Metropolitan Life
Choosing an annuity is not as simple as it appears – speak to a financial adviser for informed decisions and get a peace of mind
If you are one of the thousands of South Africans nearing retirement, chances are that you are considering your investment options post at retirement. According to South African law, a person can withdraw one-third of a retirement lump sum tax-free and must invest the remaining portion in an annuity, which hopefully is adequate to sustain a reasonable standard of living during retirement.
Essentially, if you’re considering your investment options you will be faced with two choices. The first is what is called a living annuity and the second is a guaranteed annuity.
Living annuities have become extremely popular over the past few years and more than 80% of South Africans who retire, opt for the living annuity option. It’s easy to understand why. Probably the most important factor is the level of income that an individual would be able to draw. According to regulation, a person may withdraw between 2.5% to 17.5% of the value of the investment per year. Furthermore, when a person dies, the remaining portion will pass over to the individual’s beneficiary. An individual normally has the option of switching his or her investment portfolio annually, which means they can investment in different investment classes like equities (shares), bonds, property and money markets (cash) – any combination of these and different combinations within these - depending on the product chosen.
Guaranteed annuities, by comparison, work on the principle that a person will receive a regular income until they (or in some cases their spouse) dies. In most cases, when an individual (or their spouse dies) payments stop. This means that that no money will be paid out to beneficiaries unless a person had an explicit guarantee in place or life insurance built into the contract While living annuities offer an investor a suite of investment portfolios, there are many types of guaranteed annuities that will affect your income stream over time. For example, level annuities, offer investors the same monthly amount for the entire period of the annuity, escalating annuities offer an increase in monthly income set at a predetermined rate like the inflation rate or a with-profit annuity that guarantees your initial pension for the entire period but is linked to investment performance, which could result in above-inflation or below-inflation increases depending on investment markets.
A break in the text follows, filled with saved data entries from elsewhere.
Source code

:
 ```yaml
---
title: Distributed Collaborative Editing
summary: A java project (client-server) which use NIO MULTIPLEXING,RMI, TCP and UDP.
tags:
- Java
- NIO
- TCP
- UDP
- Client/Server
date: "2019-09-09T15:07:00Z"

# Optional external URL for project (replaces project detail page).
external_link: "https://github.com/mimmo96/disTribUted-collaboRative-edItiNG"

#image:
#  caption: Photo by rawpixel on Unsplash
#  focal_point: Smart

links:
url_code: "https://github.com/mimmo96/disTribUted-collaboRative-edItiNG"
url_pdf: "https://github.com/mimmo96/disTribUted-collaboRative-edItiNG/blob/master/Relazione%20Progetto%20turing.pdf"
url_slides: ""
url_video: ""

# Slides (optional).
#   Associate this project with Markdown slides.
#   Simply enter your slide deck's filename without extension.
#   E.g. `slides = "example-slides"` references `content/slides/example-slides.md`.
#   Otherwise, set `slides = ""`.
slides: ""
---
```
The fact that eight out 10 endowment policies sold in South Africa are living annuities may suggest that it’s a foregone conclusion that these products are superior. However this isn’t necessarily true and a person nearing retirement should seek as much advice as possible in determining which type of annuity meets their individual requirement. . The key difference between a guaranteed annuity and a living annuity, is that both the investment risk and the risk of the fund drying up during retirement are borne by the client in a living annuity and not when invested in a guaranteed annuity. The investment risk is of particular concern given the current volatility on investment markets, and severe downgrades in market values, would result in a drop in the income that can be drawn from a living annuity. In essence, a guaranteed annuity provides a client with more certainty around their post-retirement income stream.
For example, if a person chooses a living annuity because of the flexibility to investment, one needs to be certain that they are going to get the best investment advice on an ongoing basis to make sure they achieve capital growth and do not erode the value of their annuity.
Research by Metropolitan showed that this is a very real risk. Company data (pre-retirement) shows that when an individual has the option of choosing their investment portfolio, which most retirement funds offer these days, nine out of 10 South Africans do not do so. This seems to be the case across the industry. In fact most of those who do, are often nearing retirement, and often switch to more aggressive and risky investments after they realise that their pension payout is nowhere near to what they expected it to be.
The question is, if an individual did not play an active role in managing their retirement investment pre-retirement, which would have a been a substantial part of their life, will they now start making investment choices post-retirement, and will those choices be sensible?
Furthermore, people who reach the age of 100 (“centenarians”) are currently the fastest growing part of the population globally.
It is estimated that there are approximately 450 000 centenarians globally.
International statistics show the rapid increase in centenarians over the next 40 years:
• USA: 72 000 (expect to have a 1 million in 2050)
• Japan: 30 000 (expect to have more than 1 million in 2050)
• UK: 9 000 (expect to have 40 000 in 2030)
• China: 7 000 only (expect to have the most of all countries in 2050)
• Spain: 10 000, Canada: 5 000, Italy: 5 000, France: 3 000
There’s a very real risk that many South Africans will also run the risk of outlasting their retirement provisions.
A recent industry study showed that more than two-thirds of South Africans thought that their retirement provisions would only last for 15 years. And of those, an overwhelming majority thought that their retirement provision is sufficient for ten years or less.
These are some compelling reasons to consider all options more carefully. Probably the most important reason to consider a guaranteed annuity is that it provides a predictable income stream for the rest of your life. While some may argue that if you die within three months, your heirs will not be entitled to anything. This may have been the case in the past but most service providers these days offer options to pay out spouses, and other beneficiaries, in the form of a lump sum benefit or continuation of an income benefit.
In light of the current market volatility, financial advisers should be at the core of any financial planning decisions to ensure that you make the most suitable investment decisions, especially when looking at post retirement. Many who do not make use of a financial adviser at this juncture in their lives end up making uninformed decisions that may lead to dire financial consequences.